▶ _THE PROBLEM_:
Where does the string "within" occur in the entries below? Copy every line where it does.

▶ _DATA TO EXAMINE_:
++++++++

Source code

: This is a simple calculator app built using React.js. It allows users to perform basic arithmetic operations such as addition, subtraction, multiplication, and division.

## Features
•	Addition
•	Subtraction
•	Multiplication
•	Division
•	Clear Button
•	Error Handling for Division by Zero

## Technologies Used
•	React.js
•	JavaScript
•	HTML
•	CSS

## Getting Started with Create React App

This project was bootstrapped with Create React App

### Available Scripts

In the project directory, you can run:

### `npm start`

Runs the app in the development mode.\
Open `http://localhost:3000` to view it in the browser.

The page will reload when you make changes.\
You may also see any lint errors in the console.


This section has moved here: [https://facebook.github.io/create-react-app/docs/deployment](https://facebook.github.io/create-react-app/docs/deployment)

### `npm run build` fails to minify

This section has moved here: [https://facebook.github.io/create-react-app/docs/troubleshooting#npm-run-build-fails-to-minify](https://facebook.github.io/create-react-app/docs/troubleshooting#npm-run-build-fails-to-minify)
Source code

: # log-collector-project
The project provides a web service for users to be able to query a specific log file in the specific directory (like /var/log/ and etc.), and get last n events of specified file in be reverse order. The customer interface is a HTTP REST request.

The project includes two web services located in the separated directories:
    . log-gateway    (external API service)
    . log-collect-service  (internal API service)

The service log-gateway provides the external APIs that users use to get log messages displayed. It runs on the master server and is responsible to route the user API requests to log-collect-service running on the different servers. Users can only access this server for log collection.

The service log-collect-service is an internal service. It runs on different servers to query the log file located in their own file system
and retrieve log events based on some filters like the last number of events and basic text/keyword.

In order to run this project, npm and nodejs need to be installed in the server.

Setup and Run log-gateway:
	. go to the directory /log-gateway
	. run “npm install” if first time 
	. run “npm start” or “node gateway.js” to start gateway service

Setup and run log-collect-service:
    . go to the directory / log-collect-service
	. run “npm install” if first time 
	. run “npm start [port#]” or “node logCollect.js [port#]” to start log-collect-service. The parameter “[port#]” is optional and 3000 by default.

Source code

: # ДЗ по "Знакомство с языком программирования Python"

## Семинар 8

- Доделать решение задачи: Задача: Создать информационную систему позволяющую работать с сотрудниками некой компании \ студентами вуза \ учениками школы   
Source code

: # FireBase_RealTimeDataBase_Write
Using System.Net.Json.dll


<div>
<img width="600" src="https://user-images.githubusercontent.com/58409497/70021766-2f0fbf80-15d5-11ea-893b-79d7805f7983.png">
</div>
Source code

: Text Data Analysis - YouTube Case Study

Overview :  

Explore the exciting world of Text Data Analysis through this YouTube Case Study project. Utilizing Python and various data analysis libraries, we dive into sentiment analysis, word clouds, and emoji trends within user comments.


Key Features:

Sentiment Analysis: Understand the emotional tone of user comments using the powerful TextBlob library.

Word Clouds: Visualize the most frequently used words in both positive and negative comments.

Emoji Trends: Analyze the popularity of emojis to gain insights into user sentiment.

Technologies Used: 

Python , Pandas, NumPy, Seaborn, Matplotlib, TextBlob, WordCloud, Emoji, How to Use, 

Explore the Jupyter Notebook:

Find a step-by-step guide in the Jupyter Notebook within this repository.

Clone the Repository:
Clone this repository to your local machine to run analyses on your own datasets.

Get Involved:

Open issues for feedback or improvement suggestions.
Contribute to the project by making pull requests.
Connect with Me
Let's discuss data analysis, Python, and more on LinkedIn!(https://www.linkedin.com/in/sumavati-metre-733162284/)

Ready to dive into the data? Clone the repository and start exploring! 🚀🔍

++++++++

▶ _TASK SOLUTION_:
Explore the exciting world of Text Data Analysis through this YouTube Case Study project. Utilizing Python and various data analysis libraries, we dive into sentiment analysis, word clouds, and emoji trends within user comments.
Find a step-by-step guide in the Jupyter Notebook within this repository.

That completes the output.